Solar Stocks Plunge as Germany Vows to Quicken Subsidy Cuts

Solar stocks plunged around the world after Germany, the largest market for panels, said it will make quicker cuts to subsidized rates and phase out support for the industry by 2017.

Chinese manufacturers listed in New York fell for a second day, with Trina Solar Ltd. (TSL) and JA Solar Holdings Co. skidding at least 17 percent over the two-day period. GCL-Poly Energy Holdings Ltd. (3800), which makes the raw material for most panels, fell the most since November in Hong Kong. In Europe, Meyer Burger Technology AG (MBTN), Solarworld AG (SWV) and SMA Solar Technology AG (S92) dropped at least 5.3 percent each today.

German Environment Minister Norbert Roettgen said last night that he planned to reduce feed-in tariffs providing above- market prices for solar power every month instead of twice a year as he does now. He said he’s working to curb an “unacceptable” surge in installations last year.

“It was clear that Roettgen would accelerate feed-in tariff digressions which would remove the bloom from the rose,” Jesse Pichel, an analyst for Jefferies Group Inc., said today. “This will remove the ability for the German market to materially upside estimates.”

Yesterday’s decision indicated ministers are speeding up efforts to restrain the boom in installations after developers added 7.5 gigawatts of panels last year, surpassing the 3 gigawatts that Roettgen said would be acceptable.

Government Concern

Economy Minister Philipp Roesler has said spiraling costs linked to solar subsidies are a threat to the economy.
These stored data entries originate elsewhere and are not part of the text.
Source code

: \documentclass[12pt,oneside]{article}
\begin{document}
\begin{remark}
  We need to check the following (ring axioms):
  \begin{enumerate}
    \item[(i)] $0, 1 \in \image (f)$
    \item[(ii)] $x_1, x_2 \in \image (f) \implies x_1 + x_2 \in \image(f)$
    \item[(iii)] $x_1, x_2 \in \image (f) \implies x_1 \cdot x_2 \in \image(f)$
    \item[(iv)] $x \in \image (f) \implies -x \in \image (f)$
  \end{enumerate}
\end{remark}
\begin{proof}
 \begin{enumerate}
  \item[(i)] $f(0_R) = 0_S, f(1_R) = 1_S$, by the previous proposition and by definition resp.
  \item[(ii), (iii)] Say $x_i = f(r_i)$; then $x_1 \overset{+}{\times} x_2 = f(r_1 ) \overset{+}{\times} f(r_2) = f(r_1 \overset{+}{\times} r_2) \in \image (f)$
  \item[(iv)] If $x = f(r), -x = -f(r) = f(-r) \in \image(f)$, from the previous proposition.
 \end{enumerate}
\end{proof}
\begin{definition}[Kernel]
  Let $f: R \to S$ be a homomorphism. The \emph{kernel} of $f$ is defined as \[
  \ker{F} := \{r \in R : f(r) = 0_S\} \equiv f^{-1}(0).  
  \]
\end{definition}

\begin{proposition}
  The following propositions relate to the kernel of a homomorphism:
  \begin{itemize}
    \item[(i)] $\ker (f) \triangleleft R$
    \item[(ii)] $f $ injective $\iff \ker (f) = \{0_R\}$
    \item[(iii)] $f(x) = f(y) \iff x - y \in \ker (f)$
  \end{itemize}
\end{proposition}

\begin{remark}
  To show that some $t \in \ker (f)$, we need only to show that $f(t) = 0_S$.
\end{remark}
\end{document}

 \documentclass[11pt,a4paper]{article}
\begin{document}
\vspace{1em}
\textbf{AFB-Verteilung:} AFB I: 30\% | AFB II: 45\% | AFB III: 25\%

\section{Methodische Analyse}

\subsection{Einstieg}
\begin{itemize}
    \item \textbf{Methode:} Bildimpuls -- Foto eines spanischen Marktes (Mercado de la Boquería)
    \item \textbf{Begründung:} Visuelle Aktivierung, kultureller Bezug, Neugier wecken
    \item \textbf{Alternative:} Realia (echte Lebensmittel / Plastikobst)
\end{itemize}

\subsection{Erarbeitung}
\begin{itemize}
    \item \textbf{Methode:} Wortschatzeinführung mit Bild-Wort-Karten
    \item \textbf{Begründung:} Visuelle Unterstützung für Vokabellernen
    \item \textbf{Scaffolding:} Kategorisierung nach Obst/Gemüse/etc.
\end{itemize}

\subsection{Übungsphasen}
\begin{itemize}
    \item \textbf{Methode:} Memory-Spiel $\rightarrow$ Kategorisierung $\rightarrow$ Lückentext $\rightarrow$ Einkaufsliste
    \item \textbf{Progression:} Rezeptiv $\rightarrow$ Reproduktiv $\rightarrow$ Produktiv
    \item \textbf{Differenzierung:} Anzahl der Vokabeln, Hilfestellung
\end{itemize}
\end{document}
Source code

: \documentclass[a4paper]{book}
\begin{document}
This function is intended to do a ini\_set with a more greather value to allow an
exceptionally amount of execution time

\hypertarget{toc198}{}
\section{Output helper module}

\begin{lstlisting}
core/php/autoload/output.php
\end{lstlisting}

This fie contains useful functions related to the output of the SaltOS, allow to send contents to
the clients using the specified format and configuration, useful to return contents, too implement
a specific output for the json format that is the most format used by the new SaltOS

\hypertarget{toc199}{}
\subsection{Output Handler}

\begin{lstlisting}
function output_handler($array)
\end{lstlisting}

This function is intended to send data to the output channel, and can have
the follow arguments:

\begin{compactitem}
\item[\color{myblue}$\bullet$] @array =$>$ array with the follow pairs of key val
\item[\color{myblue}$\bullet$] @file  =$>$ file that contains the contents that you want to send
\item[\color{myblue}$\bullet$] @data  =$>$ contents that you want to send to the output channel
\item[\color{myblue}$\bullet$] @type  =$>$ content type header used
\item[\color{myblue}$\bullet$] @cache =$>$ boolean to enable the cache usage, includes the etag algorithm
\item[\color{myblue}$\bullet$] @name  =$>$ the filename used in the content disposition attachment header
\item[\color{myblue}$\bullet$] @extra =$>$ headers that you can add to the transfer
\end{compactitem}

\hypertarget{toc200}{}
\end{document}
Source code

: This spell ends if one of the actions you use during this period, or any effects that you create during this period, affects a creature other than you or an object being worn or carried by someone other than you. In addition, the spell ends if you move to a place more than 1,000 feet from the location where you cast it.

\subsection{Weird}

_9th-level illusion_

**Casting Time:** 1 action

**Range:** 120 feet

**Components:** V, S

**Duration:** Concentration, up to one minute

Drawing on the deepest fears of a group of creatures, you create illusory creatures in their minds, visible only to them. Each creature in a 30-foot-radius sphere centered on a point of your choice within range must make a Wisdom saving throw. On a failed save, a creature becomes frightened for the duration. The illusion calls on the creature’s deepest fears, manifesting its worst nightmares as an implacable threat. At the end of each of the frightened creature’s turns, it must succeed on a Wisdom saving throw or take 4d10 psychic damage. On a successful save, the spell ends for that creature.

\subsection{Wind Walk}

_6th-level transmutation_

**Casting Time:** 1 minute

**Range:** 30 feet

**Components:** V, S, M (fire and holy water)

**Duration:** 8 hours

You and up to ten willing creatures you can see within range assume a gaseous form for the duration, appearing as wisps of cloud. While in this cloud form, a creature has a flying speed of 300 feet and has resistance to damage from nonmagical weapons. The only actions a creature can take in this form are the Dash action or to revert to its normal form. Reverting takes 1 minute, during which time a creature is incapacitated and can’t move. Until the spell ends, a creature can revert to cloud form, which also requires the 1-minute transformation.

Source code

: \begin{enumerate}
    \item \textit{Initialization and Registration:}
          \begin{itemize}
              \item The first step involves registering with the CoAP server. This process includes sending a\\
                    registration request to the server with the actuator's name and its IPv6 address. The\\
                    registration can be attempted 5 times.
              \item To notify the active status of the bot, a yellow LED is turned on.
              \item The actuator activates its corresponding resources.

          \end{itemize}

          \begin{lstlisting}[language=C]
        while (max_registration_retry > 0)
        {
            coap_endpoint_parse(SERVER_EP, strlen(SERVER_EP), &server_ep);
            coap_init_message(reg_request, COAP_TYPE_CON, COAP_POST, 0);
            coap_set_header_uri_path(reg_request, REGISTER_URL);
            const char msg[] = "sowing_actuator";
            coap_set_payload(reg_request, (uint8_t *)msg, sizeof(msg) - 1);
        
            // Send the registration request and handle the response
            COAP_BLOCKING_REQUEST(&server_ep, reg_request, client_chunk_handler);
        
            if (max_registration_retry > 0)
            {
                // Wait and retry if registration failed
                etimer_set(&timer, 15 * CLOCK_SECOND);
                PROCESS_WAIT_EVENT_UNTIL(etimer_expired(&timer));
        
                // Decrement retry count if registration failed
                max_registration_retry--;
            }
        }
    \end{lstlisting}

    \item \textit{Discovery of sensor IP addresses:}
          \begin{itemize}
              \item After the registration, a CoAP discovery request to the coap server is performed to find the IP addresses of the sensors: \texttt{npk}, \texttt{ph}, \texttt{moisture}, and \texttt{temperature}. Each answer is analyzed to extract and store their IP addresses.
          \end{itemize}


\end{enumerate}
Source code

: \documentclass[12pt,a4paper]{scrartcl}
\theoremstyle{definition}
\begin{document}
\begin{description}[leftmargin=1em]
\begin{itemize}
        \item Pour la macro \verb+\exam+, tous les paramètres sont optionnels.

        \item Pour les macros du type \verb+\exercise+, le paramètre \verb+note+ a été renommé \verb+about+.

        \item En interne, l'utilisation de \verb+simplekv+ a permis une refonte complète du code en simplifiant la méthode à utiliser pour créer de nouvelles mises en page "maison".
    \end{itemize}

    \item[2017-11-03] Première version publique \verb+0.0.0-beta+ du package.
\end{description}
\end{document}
Roettgen on Jan. 18 indicated concern that the funds are benefiting Chinese companies.

“The increase in installations in the past few years has gone far beyond what we had targeted in our legislation,” Roettgen said yesterday. He said the subsidy overhaul would be handled “quickly.”

Gordon Johnson, the Axiom Capital Management Inc. analyst who last week removed his “sell” recommendation on First Solar Inc. (FSLR) for the first time since 2008, cut his guidance again, giving five other solar companies a “sell” rating too.

“That was short,” he said in a note to clients. “We believe a severe cut in global demand is near.”

The higher frequency in cuts will do away with the year-end rushes of the past and may help bring installation “closer toward” the government’s target, Solarworld Chief Executive Officer Frank Asbeck said by phone yesterday.

Meyer Burger, SMA

In Zurich, Meyer Burger skidded as much as 8.7 percent, the largest drop since Dec. 1 by Europe’s biggest maker of solar- panel manufacturing equipment, and closed down 6.6 percent to 17.80 francs.

In Frankfurt trading, SMA, Germany’s largest solar company, fell as much as 7.1 percent, the most in a week. Solarworld, the country’s leading panel maker, dropped as much as 9.3 percent, the biggest drop in two months.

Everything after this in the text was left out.